Saat hendak beranjak untuk menghampiri pria yang ia yakini adalah cinta pertamanya, tiba-tiba panggilan dari kasir membuat Marissa mengurungkan niatnya.
"Atas nama Kak Chaterine?" ucap si kasir memanggil nama Marissa.
Akhirnya Marissa pun melangkahkan kakinya dengan gontai. Hatinya masih merasa penasaran dengan apa yang baru saja ia lihat. Bagaikan mimpi yang jadi kenyataan jika ia bisa bertemu dengan sang pujaan hati.
"Silakan ini pesanannya, kak. Bisa di cek ulang dulu kak." ucap kasir dengan ramah.
"Gak perlu kak, terimakasih." jawab Marissa yang diiringi dengan senyum cantiknya.
Langkah kaki membawa Marissa keluar dari toko donat tersebut dan membawanya menuju salah satu toko yang digandrungi kaum hawa, yaitu The Body Shop. Setelah puas berbelanja di toko tersebut, Marissa pun memutuskan untuk menghubungi sang kakak.
"Kak Edgar..." ucap Marissa mengawali panggilan teleponnya.
"Kenapa dek? Udah selesai belanjanya? Atau mau kakak jemput?"
"Udah kok, ini mau pulang, mau pesen taksi online. Kakak masih di kantor kan? Kalau masih aku mau ke sana." ucap Marissa kemudian.
Edgar yang berada di seberang telepon pun hanya mengulas senyum karena cara bicara Marissa yang sudah kembali normal. Hatinya terasa lega karena akhirnya Marissa bisa sedikit merasa lebih baik.
"Halo kak? Masih hidup kan?" ucap Marissa lagi yang membuyarkan lamunannya.

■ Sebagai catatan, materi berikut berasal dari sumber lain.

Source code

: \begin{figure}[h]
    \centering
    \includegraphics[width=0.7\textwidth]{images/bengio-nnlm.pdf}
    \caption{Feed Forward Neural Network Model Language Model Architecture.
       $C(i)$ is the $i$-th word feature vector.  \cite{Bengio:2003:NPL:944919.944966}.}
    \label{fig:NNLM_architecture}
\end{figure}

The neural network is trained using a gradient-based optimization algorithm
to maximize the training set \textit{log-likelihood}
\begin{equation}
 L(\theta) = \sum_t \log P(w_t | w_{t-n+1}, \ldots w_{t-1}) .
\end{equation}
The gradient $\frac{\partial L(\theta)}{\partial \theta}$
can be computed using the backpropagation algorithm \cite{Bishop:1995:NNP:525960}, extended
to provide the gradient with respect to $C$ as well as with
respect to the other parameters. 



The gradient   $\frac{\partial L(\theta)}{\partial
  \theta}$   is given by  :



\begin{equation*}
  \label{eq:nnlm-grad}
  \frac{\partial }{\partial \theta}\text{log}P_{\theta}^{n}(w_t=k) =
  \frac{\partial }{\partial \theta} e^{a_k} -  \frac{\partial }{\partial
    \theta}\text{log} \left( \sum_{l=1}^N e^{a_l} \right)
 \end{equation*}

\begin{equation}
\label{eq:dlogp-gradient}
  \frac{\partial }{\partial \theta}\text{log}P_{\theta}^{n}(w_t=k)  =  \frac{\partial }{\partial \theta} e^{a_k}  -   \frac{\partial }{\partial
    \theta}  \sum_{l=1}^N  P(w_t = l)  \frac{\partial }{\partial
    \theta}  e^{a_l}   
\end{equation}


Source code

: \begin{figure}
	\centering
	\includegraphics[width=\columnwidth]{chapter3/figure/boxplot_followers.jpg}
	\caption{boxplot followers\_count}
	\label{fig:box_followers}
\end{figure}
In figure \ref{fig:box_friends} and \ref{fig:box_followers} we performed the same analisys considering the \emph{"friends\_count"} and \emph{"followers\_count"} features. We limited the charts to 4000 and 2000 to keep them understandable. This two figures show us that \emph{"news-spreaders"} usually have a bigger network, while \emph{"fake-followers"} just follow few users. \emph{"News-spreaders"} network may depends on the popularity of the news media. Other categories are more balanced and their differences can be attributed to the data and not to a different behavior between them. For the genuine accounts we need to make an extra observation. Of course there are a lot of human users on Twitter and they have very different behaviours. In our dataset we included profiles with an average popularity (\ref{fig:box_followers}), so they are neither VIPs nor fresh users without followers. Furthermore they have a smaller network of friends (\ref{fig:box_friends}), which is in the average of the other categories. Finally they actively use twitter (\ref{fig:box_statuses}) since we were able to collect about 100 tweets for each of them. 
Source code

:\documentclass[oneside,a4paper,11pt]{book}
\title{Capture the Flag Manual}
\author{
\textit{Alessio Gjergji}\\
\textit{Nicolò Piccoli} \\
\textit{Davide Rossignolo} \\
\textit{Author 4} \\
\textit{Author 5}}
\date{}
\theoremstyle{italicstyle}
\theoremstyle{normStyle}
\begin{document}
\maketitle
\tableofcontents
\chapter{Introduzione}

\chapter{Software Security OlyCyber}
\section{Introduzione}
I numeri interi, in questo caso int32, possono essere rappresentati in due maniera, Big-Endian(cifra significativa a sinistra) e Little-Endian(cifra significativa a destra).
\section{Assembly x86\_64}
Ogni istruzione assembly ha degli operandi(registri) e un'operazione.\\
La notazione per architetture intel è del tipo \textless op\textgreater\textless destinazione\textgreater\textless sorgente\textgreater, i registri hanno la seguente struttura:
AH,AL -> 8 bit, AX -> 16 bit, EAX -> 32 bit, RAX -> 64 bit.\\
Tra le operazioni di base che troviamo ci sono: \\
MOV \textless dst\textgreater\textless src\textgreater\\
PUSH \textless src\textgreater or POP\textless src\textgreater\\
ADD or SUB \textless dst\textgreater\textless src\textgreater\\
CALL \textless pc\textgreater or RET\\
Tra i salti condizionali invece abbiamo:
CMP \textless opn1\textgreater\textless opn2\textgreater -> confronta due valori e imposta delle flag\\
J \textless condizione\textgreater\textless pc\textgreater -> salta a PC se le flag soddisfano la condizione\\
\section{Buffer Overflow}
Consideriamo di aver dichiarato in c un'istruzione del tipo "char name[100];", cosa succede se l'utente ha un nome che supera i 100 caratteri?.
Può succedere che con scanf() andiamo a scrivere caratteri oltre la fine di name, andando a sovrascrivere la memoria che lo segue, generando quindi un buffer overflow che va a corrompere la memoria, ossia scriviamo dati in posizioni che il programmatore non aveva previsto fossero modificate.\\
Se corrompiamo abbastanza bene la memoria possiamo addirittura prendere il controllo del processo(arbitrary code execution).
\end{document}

"Eh iya dek, masih kok. Kakak di kantor sampai jam lima mungkin, soalnya ada beberapa kasus yang harus diselesaikan hari ini juga." jawab Edgar.
"Oke pakpol, kalau begitu nanti aku pulang ke rumahnya nunggu kakak pulang aja, sekalian mau lihat kampus baru aku, sekalian survey kantor baru juga, hehehe."
"Siap kalo itu. Ya sudah, kamu hati-hati di jalan ya. Nanti kalau sudah sampai di depan kantor, langsung masuk aja, gak perlu lapor ke penjagaan." kata Edgar memberitahu adiknya.
"Oke, bye pakpol." ucap Marissa mengakhiri panggilan teleponnya.
"Baiklah, saatnya pesan taksi online." ucap Marissa kemudian.
Beberapa waktu kemudian, sampailah Marissa di depan gedung Polda, tempat sang kakak mencari nafkah. Marissa pun akhirnya melangkahkan kakinya untuk memasuki tempat teersebut. Namun tiba-tiba langkahnya dihentikan oleh suara tegas dari seorang polisi yang berjaga di pos penjagaan.
"MAAF MBAK, ANDA TIDAK BISA SEMBARANGAN MASUK KE SINI." ucap seorang polisi yang terdengar sedikit berteriak kepada Marissa.
Merasa dirinya lah yang ditegur, akhirnya Marissa memutar balikkan tubuhnya dan berjalan mendekati polisi yang tengah berjaga tersebut.
"Maaf pak, saya mau bertemu dengan Pak Edgar. Tadi beliau bilang kalau saya bisa langsung masuk tanpa harus lapor di pos penjagaan." kata Marissa menjelaskan.
"Ada keperluan apa Anda bertemu dengan Pak Edgar? Beliau sedang tidak berada di tempat." jelas polisi tersebut kepada Marissa.
"Hah? Gak ada di tempat? Barusan saya telepon beliau, katanya ada di kantor kok."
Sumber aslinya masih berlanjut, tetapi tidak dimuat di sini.